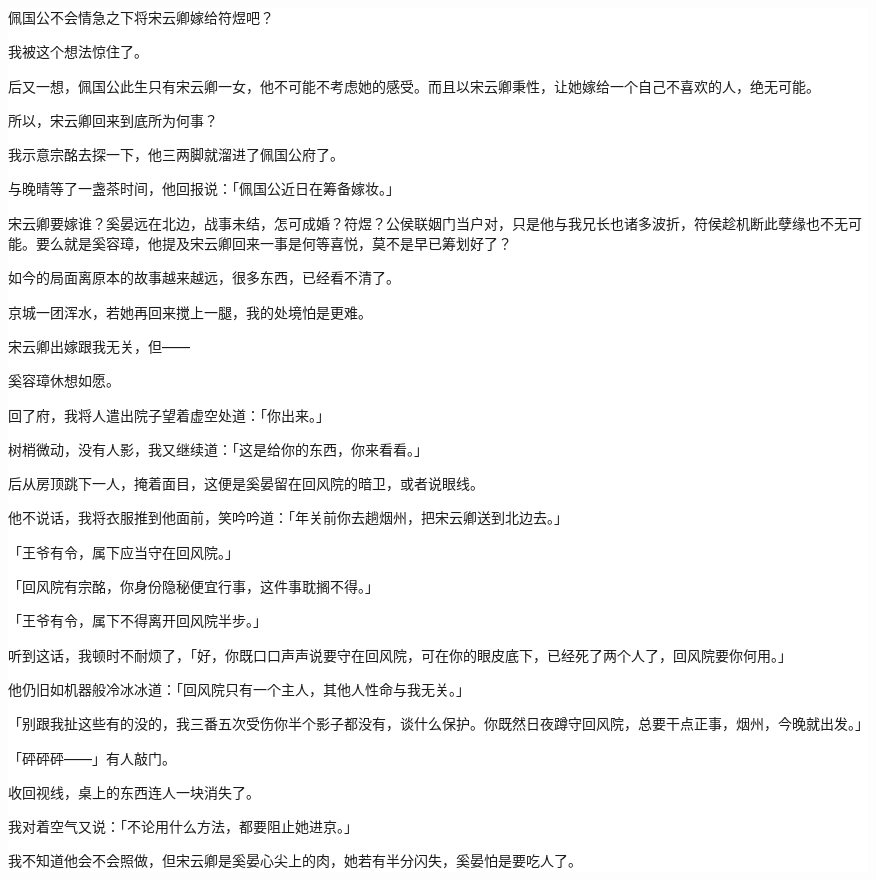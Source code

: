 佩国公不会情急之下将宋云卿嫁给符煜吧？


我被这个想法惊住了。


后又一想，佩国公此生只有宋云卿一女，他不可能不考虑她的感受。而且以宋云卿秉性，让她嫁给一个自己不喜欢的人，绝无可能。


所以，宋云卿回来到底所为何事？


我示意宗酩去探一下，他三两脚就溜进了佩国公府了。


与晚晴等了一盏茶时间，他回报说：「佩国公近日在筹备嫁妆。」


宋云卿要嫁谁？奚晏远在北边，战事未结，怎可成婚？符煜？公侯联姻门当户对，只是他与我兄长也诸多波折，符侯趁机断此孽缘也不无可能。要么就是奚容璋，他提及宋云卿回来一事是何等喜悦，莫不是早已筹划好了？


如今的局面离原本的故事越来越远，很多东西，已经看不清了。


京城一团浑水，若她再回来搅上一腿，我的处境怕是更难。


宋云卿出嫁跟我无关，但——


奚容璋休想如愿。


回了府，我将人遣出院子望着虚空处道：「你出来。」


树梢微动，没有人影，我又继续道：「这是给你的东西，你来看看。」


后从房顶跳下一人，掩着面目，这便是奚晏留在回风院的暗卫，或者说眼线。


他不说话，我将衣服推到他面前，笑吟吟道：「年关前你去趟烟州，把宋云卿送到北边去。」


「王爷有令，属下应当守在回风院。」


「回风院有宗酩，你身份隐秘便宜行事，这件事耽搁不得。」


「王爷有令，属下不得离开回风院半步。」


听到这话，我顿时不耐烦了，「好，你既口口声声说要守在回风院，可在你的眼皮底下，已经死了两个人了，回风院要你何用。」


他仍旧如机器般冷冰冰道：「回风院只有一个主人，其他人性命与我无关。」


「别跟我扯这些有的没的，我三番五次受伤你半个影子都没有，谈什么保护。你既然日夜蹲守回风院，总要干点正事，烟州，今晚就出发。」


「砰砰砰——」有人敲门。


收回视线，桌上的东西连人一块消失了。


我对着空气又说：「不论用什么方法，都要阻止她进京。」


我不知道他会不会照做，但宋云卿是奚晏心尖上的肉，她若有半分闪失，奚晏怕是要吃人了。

* * *

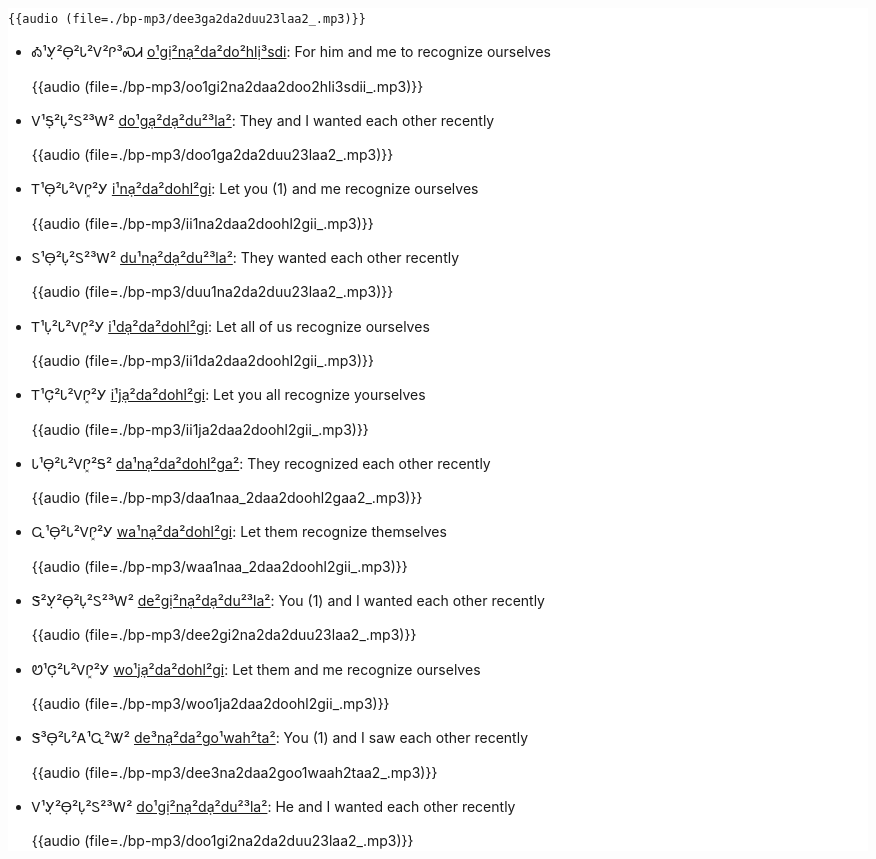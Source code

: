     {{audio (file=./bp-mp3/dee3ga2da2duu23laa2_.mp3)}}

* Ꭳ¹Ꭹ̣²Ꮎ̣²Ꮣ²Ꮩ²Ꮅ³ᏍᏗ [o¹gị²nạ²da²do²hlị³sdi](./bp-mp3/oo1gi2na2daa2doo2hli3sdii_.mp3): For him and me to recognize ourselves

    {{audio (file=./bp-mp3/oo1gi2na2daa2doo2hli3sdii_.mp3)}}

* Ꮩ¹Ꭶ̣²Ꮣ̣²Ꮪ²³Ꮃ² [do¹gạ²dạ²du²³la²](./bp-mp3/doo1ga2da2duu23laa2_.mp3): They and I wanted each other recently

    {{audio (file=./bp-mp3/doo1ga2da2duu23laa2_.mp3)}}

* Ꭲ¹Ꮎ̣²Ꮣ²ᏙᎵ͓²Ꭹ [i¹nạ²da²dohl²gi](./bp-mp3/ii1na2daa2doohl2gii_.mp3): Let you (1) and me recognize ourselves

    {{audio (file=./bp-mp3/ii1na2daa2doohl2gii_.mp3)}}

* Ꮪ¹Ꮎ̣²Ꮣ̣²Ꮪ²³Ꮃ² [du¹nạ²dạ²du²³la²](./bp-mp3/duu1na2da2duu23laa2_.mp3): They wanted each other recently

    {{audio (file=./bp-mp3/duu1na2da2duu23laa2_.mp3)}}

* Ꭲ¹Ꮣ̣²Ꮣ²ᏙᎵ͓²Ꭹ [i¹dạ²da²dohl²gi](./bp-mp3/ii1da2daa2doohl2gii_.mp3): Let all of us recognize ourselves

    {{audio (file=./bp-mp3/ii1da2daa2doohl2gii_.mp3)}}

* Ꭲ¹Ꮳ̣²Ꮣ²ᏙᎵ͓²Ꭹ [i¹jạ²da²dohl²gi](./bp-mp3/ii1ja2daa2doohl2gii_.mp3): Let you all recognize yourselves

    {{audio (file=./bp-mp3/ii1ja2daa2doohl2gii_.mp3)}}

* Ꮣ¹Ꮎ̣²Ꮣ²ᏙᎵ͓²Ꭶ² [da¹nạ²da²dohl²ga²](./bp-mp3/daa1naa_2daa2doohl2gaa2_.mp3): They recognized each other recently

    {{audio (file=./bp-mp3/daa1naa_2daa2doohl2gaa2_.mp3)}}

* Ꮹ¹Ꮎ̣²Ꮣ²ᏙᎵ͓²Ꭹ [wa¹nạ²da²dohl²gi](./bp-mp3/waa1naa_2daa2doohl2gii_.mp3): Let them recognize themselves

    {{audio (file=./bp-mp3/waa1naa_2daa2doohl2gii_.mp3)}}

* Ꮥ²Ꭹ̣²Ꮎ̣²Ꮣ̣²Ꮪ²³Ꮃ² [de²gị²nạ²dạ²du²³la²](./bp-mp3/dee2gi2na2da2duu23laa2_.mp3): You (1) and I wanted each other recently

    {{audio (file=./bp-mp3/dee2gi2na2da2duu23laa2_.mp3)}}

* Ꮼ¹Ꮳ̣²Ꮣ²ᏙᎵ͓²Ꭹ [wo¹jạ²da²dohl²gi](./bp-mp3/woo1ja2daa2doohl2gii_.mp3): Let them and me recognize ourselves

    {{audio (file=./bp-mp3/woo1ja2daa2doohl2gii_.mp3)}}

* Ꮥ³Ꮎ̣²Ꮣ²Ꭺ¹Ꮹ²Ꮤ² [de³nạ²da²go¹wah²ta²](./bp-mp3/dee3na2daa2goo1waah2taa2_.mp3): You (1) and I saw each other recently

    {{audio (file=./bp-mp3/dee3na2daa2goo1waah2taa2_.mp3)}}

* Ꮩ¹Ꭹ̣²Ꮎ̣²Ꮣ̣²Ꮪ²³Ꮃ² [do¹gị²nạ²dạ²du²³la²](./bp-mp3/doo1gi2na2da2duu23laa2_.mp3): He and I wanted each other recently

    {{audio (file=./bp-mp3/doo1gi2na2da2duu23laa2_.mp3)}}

> _Prompt_:
Every line from the line containing "我示意宗酩去探一下，他三两脚就溜进了佩国公府了。" through the line containing "我不知道他会不会照做，但宋云" in the records above must be retyped exactly. Leave out the rest.

> _Solution for this exercise_:
我示意宗酩去探一下，他三两脚就溜进了佩国公府了。


与晚晴等了一盏茶时间，他回报说：「佩国公近日在筹备嫁妆。」


宋云卿要嫁谁？奚晏远在北边，战事未结，怎可成婚？符煜？公侯联姻门当户对，只是他与我兄长也诸多波折，符侯趁机断此孽缘也不无可能。要么就是奚容璋，他提及宋云卿回来一事是何等喜悦，莫不是早已筹划好了？


如今的局面离原本的故事越来越远，很多东西，已经看不清了。


京城一团浑水，若她再回来搅上一腿，我的处境怕是更难。


宋云卿出嫁跟我无关，但——


奚容璋休想如愿。


回了府，我将人遣出院子望着虚空处道：「你出来。」


树梢微动，没有人影，我又继续道：「这是给你的东西，你来看看。」


后从房顶跳下一人，掩着面目，这便是奚晏留在回风院的暗卫，或者说眼线。


他不说话，我将衣服推到他面前，笑吟吟道：「年关前你去趟烟州，把宋云卿送到北边去。」


「王爷有令，属下应当守在回风院。」


「回风院有宗酩，你身份隐秘便宜行事，这件事耽搁不得。」


「王爷有令，属下不得离开回风院半步。」


听到这话，我顿时不耐烦了，「好，你既口口声声说要守在回风院，可在你的眼皮底下，已经死了两个人了，回风院要你何用。」


他仍旧如机器般冷冰冰道：「回风院只有一个主人，其他人性命与我无关。」


「别跟我扯这些有的没的，我三番五次受伤你半个影子都没有，谈什么保护。你既然日夜蹲守回风院，总要干点正事，烟州，今晚就出发。」


「砰砰砰——」有人敲门。


收回视线，桌上的东西连人一块消失了。


我对着空气又说：「不论用什么方法，都要阻止她进京。」


我不知道他会不会照做，但宋云卿是奚晏心尖上的肉，她若有半分闪失，奚晏怕是要吃人了。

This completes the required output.